## What needs to be done
Across the entries below, count the lines that contain the word "technical" and reply with that number only.

========

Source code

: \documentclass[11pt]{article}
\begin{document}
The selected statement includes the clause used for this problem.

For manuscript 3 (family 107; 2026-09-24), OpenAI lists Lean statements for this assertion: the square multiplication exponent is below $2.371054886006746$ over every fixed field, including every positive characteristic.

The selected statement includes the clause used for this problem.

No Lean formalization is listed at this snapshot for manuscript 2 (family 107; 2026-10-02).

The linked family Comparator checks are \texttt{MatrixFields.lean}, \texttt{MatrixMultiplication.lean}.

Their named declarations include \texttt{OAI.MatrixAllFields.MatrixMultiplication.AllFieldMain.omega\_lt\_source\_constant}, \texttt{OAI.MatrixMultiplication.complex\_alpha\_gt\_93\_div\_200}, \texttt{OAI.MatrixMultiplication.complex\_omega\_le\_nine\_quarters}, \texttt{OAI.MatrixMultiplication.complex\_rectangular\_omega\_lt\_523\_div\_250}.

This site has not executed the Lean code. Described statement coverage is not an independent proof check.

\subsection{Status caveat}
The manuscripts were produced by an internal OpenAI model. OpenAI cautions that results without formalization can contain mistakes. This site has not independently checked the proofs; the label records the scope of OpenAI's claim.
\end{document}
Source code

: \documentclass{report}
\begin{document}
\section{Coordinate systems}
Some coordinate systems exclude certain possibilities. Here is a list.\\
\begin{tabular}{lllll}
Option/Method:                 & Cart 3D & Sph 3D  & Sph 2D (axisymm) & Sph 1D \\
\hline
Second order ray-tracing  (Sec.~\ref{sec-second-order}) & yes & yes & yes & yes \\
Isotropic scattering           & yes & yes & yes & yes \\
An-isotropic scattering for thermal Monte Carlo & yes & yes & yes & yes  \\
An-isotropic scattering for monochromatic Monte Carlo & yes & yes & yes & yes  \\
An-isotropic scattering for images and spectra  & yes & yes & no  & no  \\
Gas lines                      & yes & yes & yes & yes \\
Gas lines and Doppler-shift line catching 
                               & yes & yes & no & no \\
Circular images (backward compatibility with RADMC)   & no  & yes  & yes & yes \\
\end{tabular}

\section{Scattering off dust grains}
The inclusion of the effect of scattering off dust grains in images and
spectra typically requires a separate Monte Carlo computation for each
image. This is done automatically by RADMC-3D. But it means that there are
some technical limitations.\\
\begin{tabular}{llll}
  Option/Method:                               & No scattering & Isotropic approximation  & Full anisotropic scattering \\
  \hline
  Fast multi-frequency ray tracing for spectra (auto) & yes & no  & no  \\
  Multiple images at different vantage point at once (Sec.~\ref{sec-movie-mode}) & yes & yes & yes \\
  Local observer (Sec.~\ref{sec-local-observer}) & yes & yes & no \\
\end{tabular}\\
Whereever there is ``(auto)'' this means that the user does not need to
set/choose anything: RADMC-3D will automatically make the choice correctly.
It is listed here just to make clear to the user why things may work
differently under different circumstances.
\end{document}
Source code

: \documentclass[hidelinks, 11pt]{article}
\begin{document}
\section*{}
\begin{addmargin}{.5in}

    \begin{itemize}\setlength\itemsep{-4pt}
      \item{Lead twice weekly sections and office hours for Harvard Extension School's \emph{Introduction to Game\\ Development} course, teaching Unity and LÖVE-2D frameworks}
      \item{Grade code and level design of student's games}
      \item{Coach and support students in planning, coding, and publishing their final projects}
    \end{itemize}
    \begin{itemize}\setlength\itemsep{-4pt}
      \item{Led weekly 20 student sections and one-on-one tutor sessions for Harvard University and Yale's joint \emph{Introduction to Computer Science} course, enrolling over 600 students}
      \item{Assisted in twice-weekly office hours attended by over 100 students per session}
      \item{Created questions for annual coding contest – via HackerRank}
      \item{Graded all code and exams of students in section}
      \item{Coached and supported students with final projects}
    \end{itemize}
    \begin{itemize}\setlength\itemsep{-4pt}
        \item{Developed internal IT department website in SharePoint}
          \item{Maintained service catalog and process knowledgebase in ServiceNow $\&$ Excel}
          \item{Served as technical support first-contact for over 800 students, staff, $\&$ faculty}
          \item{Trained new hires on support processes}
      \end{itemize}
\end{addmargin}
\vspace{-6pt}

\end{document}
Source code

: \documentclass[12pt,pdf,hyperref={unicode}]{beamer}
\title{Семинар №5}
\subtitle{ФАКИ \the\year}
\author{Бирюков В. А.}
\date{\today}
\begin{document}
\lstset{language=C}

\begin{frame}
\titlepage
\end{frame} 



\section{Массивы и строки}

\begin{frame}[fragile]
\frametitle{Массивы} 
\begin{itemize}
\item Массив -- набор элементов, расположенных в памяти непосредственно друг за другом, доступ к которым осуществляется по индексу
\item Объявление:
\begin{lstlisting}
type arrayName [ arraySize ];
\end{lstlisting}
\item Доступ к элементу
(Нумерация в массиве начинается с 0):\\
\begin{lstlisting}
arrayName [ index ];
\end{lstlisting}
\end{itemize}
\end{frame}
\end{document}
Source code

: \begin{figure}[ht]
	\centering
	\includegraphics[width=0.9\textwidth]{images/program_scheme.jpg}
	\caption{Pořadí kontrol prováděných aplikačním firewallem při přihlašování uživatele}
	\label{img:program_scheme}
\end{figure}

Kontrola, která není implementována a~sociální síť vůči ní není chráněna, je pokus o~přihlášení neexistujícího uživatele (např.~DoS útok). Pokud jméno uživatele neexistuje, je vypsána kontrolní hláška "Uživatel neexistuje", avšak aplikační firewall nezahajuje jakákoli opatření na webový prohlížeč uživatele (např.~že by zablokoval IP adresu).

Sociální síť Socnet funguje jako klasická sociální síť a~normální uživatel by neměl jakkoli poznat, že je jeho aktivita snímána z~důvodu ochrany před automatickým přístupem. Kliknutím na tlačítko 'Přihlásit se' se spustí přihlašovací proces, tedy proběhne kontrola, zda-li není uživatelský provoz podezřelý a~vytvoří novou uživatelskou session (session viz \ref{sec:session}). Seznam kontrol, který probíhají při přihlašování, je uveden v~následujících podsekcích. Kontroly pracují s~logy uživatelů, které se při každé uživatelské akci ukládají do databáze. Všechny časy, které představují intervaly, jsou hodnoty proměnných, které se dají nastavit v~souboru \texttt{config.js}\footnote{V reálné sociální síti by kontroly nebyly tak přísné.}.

========

## Problem solution
2